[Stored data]

-=-=-=-=-

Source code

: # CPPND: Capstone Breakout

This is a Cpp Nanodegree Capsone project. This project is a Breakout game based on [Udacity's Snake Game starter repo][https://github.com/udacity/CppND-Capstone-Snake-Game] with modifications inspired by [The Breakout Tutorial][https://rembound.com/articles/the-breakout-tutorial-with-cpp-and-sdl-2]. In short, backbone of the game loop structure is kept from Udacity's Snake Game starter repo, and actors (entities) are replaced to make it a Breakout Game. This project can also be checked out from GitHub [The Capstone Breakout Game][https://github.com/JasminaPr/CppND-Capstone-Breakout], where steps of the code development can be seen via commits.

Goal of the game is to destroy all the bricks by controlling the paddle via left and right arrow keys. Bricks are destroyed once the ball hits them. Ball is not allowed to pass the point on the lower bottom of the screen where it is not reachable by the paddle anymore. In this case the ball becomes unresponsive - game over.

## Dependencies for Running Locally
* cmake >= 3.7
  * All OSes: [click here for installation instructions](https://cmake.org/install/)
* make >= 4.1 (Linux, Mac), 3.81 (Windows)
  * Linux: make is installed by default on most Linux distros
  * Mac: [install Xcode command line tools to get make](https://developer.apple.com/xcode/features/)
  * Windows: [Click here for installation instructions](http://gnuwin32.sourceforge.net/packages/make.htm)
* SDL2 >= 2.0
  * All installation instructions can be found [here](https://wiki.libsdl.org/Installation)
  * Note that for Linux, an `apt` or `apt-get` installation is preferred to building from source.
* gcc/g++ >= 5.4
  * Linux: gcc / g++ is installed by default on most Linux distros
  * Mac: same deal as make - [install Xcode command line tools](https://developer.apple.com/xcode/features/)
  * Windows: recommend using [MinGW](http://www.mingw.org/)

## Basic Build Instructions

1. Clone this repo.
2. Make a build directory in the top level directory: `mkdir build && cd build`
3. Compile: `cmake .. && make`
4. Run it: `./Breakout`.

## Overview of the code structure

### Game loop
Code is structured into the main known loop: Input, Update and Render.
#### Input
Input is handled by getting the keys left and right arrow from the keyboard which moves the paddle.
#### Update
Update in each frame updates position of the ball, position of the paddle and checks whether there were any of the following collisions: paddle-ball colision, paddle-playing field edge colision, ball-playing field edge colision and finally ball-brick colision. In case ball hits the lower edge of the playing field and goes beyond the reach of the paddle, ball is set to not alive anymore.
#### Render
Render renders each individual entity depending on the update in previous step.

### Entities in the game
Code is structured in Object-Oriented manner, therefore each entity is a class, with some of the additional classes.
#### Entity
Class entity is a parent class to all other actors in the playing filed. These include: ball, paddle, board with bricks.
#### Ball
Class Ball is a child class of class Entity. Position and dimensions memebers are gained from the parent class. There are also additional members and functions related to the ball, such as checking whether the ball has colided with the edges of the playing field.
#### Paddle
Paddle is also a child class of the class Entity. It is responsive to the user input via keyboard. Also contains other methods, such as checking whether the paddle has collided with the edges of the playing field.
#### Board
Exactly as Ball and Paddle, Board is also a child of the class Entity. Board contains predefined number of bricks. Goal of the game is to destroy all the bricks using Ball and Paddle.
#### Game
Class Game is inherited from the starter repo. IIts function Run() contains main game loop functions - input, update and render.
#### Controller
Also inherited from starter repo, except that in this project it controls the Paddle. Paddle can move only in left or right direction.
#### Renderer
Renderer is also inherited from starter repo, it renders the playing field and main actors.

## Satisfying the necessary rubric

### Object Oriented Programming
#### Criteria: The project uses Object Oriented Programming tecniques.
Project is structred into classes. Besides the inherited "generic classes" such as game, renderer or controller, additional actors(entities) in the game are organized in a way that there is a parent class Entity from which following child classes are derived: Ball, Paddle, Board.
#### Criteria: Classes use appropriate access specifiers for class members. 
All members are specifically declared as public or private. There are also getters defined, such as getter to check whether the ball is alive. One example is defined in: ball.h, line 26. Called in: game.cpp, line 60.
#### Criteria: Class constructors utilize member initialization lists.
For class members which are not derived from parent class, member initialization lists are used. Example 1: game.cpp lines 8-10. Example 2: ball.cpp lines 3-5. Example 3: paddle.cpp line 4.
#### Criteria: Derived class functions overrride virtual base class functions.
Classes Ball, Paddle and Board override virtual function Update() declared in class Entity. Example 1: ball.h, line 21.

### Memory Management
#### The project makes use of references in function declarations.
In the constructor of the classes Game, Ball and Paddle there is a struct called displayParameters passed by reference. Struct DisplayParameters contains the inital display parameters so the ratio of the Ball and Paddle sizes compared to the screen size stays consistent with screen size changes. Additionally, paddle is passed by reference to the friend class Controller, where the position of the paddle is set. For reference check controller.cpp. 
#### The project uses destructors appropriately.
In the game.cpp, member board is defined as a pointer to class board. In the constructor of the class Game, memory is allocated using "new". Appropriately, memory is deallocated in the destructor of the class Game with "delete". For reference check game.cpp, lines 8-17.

-=-=-=-=-

> _Required work_: Write the data out in full, matching every line exactly.

> _Solution to the exercise_:
Source code

: # CPPND: Capstone Breakout

This is a Cpp Nanodegree Capsone project. This project is a Breakout game based on [Udacity's Snake Game starter repo][https://github.com/udacity/CppND-Capstone-Snake-Game] with modifications inspired by [The Breakout Tutorial][https://rembound.com/articles/the-breakout-tutorial-with-cpp-and-sdl-2]. In short, backbone of the game loop structure is kept from Udacity's Snake Game starter repo, and actors (entities) are replaced to make it a Breakout Game. This project can also be checked out from GitHub [The Capstone Breakout Game][https://github.com/JasminaPr/CppND-Capstone-Breakout], where steps of the code development can be seen via commits.

Goal of the game is to destroy all the bricks by controlling the paddle via left and right arrow keys. Bricks are destroyed once the ball hits them. Ball is not allowed to pass the point on the lower bottom of the screen where it is not reachable by the paddle anymore. In this case the ball becomes unresponsive - game over.

## Dependencies for Running Locally
* cmake >= 3.7
  * All OSes: [click here for installation instructions](https://cmake.org/install/)
* make >= 4.1 (Linux, Mac), 3.81 (Windows)
  * Linux: make is installed by default on most Linux distros
  * Mac: [install Xcode command line tools to get make](https://developer.apple.com/xcode/features/)
  * Windows: [Click here for installation instructions](http://gnuwin32.sourceforge.net/packages/make.htm)
* SDL2 >= 2.0
  * All installation instructions can be found [here](https://wiki.libsdl.org/Installation)
  * Note that for Linux, an `apt` or `apt-get` installation is preferred to building from source.
* gcc/g++ >= 5.4
  * Linux: gcc / g++ is installed by default on most Linux distros
  * Mac: same deal as make - [install Xcode command line tools](https://developer.apple.com/xcode/features/)
  * Windows: recommend using [MinGW](http://www.mingw.org/)

## Basic Build Instructions

1. Clone this repo.
2. Make a build directory in the top level directory: `mkdir build && cd build`
3. Compile: `cmake .. && make`
4. Run it: `./Breakout`.

## Overview of the code structure

### Game loop
Code is structured into the main known loop: Input, Update and Render.
#### Input
Input is handled by getting the keys left and right arrow from the keyboard which moves the paddle.
#### Update
Update in each frame updates position of the ball, position of the paddle and checks whether there were any of the following collisions: paddle-ball colision, paddle-playing field edge colision, ball-playing field edge colision and finally ball-brick colision. In case ball hits the lower edge of the playing field and goes beyond the reach of the paddle, ball is set to not alive anymore.
#### Render
Render renders each individual entity depending on the update in previous step.

### Entities in the game
Code is structured in Object-Oriented manner, therefore each entity is a class, with some of the additional classes.
#### Entity
Class entity is a parent class to all other actors in the playing filed. These include: ball, paddle, board with bricks.
#### Ball
Class Ball is a child class of class Entity. Position and dimensions memebers are gained from the parent class. There are also additional members and functions related to the ball, such as checking whether the ball has colided with the edges of the playing field.
#### Paddle
Paddle is also a child class of the class Entity. It is responsive to the user input via keyboard. Also contains other methods, such as checking whether the paddle has collided with the edges of the playing field.
#### Board
Exactly as Ball and Paddle, Board is also a child of the class Entity. Board contains predefined number of bricks. Goal of the game is to destroy all the bricks using Ball and Paddle.
#### Game
Class Game is inherited from the starter repo. IIts function Run() contains main game loop functions - input, update and render.
#### Controller
Also inherited from starter repo, except that in this project it controls the Paddle. Paddle can move only in left or right direction.
#### Renderer
Renderer is also inherited from starter repo, it renders the playing field and main actors.

## Satisfying the necessary rubric

### Object Oriented Programming
#### Criteria: The project uses Object Oriented Programming tecniques.
Project is structred into classes. Besides the inherited "generic classes" such as game, renderer or controller, additional actors(entities) in the game are organized in a way that there is a parent class Entity from which following child classes are derived: Ball, Paddle, Board.
#### Criteria: Classes use appropriate access specifiers for class members. 
All members are specifically declared as public or private. There are also getters defined, such as getter to check whether the ball is alive. One example is defined in: ball.h, line 26. Called in: game.cpp, line 60.
#### Criteria: Class constructors utilize member initialization lists.
For class members which are not derived from parent class, member initialization lists are used. Example 1: game.cpp lines 8-10. Example 2: ball.cpp lines 3-5. Example 3: paddle.cpp line 4.
#### Criteria: Derived class functions overrride virtual base class functions.
Classes Ball, Paddle and Board override virtual function Update() declared in class Entity. Example 1: ball.h, line 21.

### Memory Management
#### The project makes use of references in function declarations.
In the constructor of the classes Game, Ball and Paddle there is a struct called displayParameters passed by reference. Struct DisplayParameters contains the inital display parameters so the ratio of the Ball and Paddle sizes compared to the screen size stays consistent with screen size changes. Additionally, paddle is passed by reference to the friend class Controller, where the position of the paddle is set. For reference check controller.cpp. 
#### The project uses destructors appropriately.
In the game.cpp, member board is defined as a pointer to class board. In the constructor of the class Game, memory is allocated using "new". Appropriately, memory is deallocated in the destructor of the class Game with "delete". For reference check game.cpp, lines 8-17.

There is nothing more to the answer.